Material to process -

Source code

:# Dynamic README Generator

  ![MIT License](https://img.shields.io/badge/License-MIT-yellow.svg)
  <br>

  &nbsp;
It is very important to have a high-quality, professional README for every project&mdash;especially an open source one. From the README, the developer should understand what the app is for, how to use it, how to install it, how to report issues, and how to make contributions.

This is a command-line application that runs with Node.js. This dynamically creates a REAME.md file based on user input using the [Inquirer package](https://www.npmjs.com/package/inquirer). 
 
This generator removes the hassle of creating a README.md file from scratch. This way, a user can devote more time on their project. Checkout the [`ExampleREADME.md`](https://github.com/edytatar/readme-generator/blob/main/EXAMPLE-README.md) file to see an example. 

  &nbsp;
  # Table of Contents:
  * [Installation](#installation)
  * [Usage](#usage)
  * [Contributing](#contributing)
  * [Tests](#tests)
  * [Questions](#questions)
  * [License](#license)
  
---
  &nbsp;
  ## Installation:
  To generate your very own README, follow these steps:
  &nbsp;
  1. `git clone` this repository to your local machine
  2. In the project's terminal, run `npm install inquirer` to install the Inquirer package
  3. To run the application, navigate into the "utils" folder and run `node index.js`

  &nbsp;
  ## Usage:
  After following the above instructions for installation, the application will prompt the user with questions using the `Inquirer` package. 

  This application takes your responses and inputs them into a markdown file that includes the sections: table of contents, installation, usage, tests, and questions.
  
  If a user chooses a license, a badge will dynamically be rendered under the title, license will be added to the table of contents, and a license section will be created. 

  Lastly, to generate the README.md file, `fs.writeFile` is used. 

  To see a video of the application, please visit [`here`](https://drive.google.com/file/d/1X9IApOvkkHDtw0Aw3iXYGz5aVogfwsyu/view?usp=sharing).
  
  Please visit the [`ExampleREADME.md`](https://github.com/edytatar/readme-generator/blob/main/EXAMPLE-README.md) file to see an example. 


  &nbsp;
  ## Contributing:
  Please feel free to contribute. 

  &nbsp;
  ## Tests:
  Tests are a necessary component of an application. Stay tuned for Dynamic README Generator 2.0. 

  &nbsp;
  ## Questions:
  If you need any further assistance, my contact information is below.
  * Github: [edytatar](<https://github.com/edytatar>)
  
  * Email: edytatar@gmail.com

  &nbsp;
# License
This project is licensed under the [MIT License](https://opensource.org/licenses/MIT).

* * *

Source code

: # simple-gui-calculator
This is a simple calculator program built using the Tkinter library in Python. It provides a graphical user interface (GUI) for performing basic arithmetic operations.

--

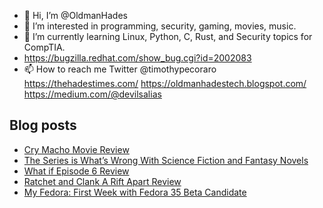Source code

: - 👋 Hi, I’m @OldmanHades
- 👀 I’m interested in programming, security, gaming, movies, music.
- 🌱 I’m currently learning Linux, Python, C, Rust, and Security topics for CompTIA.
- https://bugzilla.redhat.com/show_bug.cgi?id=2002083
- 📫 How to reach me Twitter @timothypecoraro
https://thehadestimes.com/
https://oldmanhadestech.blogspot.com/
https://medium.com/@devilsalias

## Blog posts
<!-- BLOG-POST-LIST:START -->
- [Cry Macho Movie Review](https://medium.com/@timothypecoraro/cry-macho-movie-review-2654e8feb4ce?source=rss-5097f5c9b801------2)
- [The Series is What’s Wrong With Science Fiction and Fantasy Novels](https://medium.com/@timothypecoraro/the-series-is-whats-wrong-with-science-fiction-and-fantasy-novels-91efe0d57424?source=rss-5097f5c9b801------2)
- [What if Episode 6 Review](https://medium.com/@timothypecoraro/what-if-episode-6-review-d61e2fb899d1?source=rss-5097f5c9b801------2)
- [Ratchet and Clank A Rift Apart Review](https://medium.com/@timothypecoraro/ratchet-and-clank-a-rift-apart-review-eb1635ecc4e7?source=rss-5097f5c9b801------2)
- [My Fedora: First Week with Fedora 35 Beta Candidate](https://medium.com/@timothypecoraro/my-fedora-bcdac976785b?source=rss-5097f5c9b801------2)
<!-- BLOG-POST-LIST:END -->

Exercise prompt - Scan the records above for the word "that". Show each line in which it appears.

Exercise output -
This is a command-line application that runs with Node.js. This dynamically creates a REAME.md file based on user input using the [Inquirer package](https://www.npmjs.com/package/inquirer). 
  This application takes your responses and inputs them into a markdown file that includes the sections: table of contents, installation, usage, tests, and questions.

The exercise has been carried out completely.